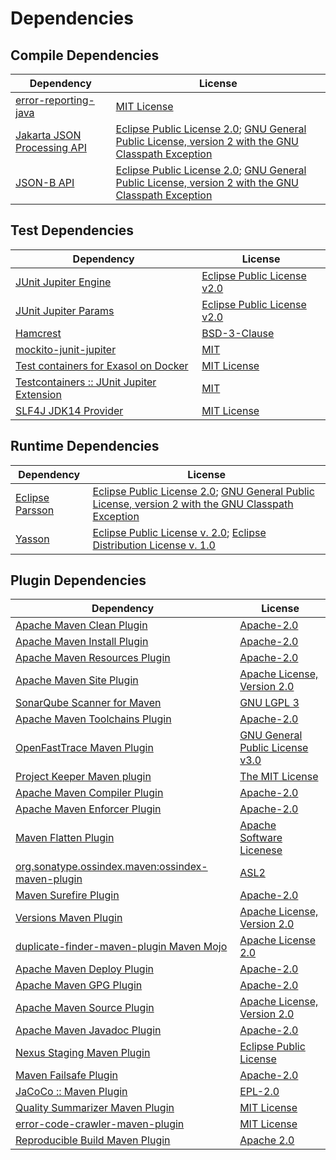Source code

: <!-- @formatter:off -->
# Dependencies

## Compile Dependencies

| Dependency                       | License                                                                                                      |
| -------------------------------- | ------------------------------------------------------------------------------------------------------------ |
| [error-reporting-java][0]        | [MIT License][1]                                                                                             |
| [Jakarta JSON Processing API][2] | [Eclipse Public License 2.0][3]; [GNU General Public License, version 2 with the GNU Classpath Exception][4] |
| [JSON-B API][5]                  | [Eclipse Public License 2.0][3]; [GNU General Public License, version 2 with the GNU Classpath Exception][4] |

## Test Dependencies

| Dependency                                      | License                          |
| ----------------------------------------------- | -------------------------------- |
| [JUnit Jupiter Engine][6]                       | [Eclipse Public License v2.0][7] |
| [JUnit Jupiter Params][6]                       | [Eclipse Public License v2.0][7] |
| [Hamcrest][8]                                   | [BSD-3-Clause][9]                |
| [mockito-junit-jupiter][10]                     | [MIT][11]                        |
| [Test containers for Exasol on Docker][12]      | [MIT License][13]                |
| [Testcontainers :: JUnit Jupiter Extension][14] | [MIT][15]                        |
| [SLF4J JDK14 Provider][16]                      | [MIT License][17]                |

## Runtime Dependencies

| Dependency            | License                                                                                                      |
| --------------------- | ------------------------------------------------------------------------------------------------------------ |
| [Eclipse Parsson][18] | [Eclipse Public License 2.0][3]; [GNU General Public License, version 2 with the GNU Classpath Exception][4] |
| [Yasson][19]          | [Eclipse Public License v. 2.0][20]; [Eclipse Distribution License v. 1.0][21]                               |

## Plugin Dependencies

| Dependency                                              | License                               |
| ------------------------------------------------------- | ------------------------------------- |
| [Apache Maven Clean Plugin][22]                         | [Apache-2.0][23]                      |
| [Apache Maven Install Plugin][24]                       | [Apache-2.0][23]                      |
| [Apache Maven Resources Plugin][25]                     | [Apache-2.0][23]                      |
| [Apache Maven Site Plugin][26]                          | [Apache License, Version 2.0][23]     |
| [SonarQube Scanner for Maven][27]                       | [GNU LGPL 3][28]                      |
| [Apache Maven Toolchains Plugin][29]                    | [Apache-2.0][23]                      |
| [OpenFastTrace Maven Plugin][30]                        | [GNU General Public License v3.0][31] |
| [Project Keeper Maven plugin][32]                       | [The MIT License][33]                 |
| [Apache Maven Compiler Plugin][34]                      | [Apache-2.0][23]                      |
| [Apache Maven Enforcer Plugin][35]                      | [Apache-2.0][23]                      |
| [Maven Flatten Plugin][36]                              | [Apache Software Licenese][23]        |
| [org.sonatype.ossindex.maven:ossindex-maven-plugin][37] | [ASL2][38]                            |
| [Maven Surefire Plugin][39]                             | [Apache-2.0][23]                      |
| [Versions Maven Plugin][40]                             | [Apache License, Version 2.0][23]     |
| [duplicate-finder-maven-plugin Maven Mojo][41]          | [Apache License 2.0][42]              |
| [Apache Maven Deploy Plugin][43]                        | [Apache-2.0][23]                      |
| [Apache Maven GPG Plugin][44]                           | [Apache-2.0][23]                      |
| [Apache Maven Source Plugin][45]                        | [Apache License, Version 2.0][23]     |
| [Apache Maven Javadoc Plugin][46]                       | [Apache-2.0][23]                      |
| [Nexus Staging Maven Plugin][47]                        | [Eclipse Public License][48]          |
| [Maven Failsafe Plugin][49]                             | [Apache-2.0][23]                      |
| [JaCoCo :: Maven Plugin][50]                            | [EPL-2.0][51]                         |
| [Quality Summarizer Maven Plugin][52]                   | [MIT License][53]                     |
| [error-code-crawler-maven-plugin][54]                   | [MIT License][55]                     |
| [Reproducible Build Maven Plugin][56]                   | [Apache 2.0][38]                      |

[0]: https://github.com/exasol/error-reporting-java/
[1]: https://github.com/exasol/error-reporting-java/blob/main/LICENSE
[2]: https://github.com/eclipse-ee4j/jsonp
[3]: https://projects.eclipse.org/license/epl-2.0
[4]: https://projects.eclipse.org/license/secondary-gpl-2.0-cp
[5]: https://jakartaee.github.io/jsonb-api
[6]: https://junit.org/junit5/
[7]: https://www.eclipse.org/legal/epl-v20.html
[8]: http://hamcrest.org/JavaHamcrest/
[9]: https://raw.githubusercontent.com/hamcrest/JavaHamcrest/master/LICENSE
[10]: https://github.com/mockito/mockito
[11]: https://opensource.org/licenses/MIT
[12]: https://github.com/exasol/exasol-testcontainers/
[13]: https://github.com/exasol/exasol-testcontainers/blob/main/LICENSE
[14]: https://java.testcontainers.org
[15]: http://opensource.org/licenses/MIT
[16]: http://www.slf4j.org
[17]: http://www.opensource.org/licenses/mit-license.php
[18]: https://github.com/eclipse-ee4j/parsson
[19]: https://projects.eclipse.org/projects/ee4j.yasson
[20]: http://www.eclipse.org/legal/epl-v20.html
[21]: http://www.eclipse.org/org/documents/edl-v10.php
[22]: https://maven.apache.org/plugins/maven-clean-plugin/
[23]: https://www.apache.org/licenses/LICENSE-2.0.txt
[24]: https://maven.apache.org/plugins/maven-install-plugin/
[25]: https://maven.apache.org/plugins/maven-resources-plugin/
[26]: https://maven.apache.org/plugins/maven-site-plugin/
[27]: http://sonarsource.github.io/sonar-scanner-maven/
[28]: http://www.gnu.org/licenses/lgpl.txt
[29]: https://maven.apache.org/plugins/maven-toolchains-plugin/
[30]: https://github.com/itsallcode/openfasttrace-maven-plugin
[31]: https://www.gnu.org/licenses/gpl-3.0.html
[32]: https://github.com/exasol/project-keeper/
[33]: https://github.com/exasol/project-keeper/blob/main/LICENSE
[34]: https://maven.apache.org/plugins/maven-compiler-plugin/
[35]: https://maven.apache.org/enforcer/maven-enforcer-plugin/
[36]: https://www.mojohaus.org/flatten-maven-plugin/
[37]: https://sonatype.github.io/ossindex-maven/maven-plugin/
[38]: http://www.apache.org/licenses/LICENSE-2.0.txt
[39]: https://maven.apache.org/surefire/maven-surefire-plugin/
[40]: https://www.mojohaus.org/versions/versions-maven-plugin/
[41]: https://basepom.github.io/duplicate-finder-maven-plugin
[42]: http://www.apache.org/licenses/LICENSE-2.0.html
[43]: https://maven.apache.org/plugins/maven-deploy-plugin/
[44]: https://maven.apache.org/plugins/maven-gpg-plugin/
[45]: https://maven.apache.org/plugins/maven-source-plugin/
[46]: https://maven.apache.org/plugins/maven-javadoc-plugin/
[47]: http://www.sonatype.com/public-parent/nexus-maven-plugins/nexus-staging/nexus-staging-maven-plugin/
[48]: http://www.eclipse.org/legal/epl-v10.html
[49]: https://maven.apache.org/surefire/maven-failsafe-plugin/
[50]: https://www.jacoco.org/jacoco/trunk/doc/maven.html
[51]: https://www.eclipse.org/legal/epl-2.0/
[52]: https://github.com/exasol/quality-summarizer-maven-plugin/
[53]: https://github.com/exasol/quality-summarizer-maven-plugin/blob/main/LICENSE
[54]: https://github.com/exasol/error-code-crawler-maven-plugin/
[55]: https://github.com/exasol/error-code-crawler-maven-plugin/blob/main/LICENSE
[56]: http://zlika.github.io/reproducible-build-maven-plugin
--------
Check each line of the listing for "reporting". Show those that have it.

### SOLUTION FOR THIS TASK
| [error-reporting-java][0]        | [MIT License][1]                                                                                             |
[0]: https://github.com/exasol/error-reporting-java/
[1]: https://github.com/exasol/error-reporting-java/blob/main/LICENSE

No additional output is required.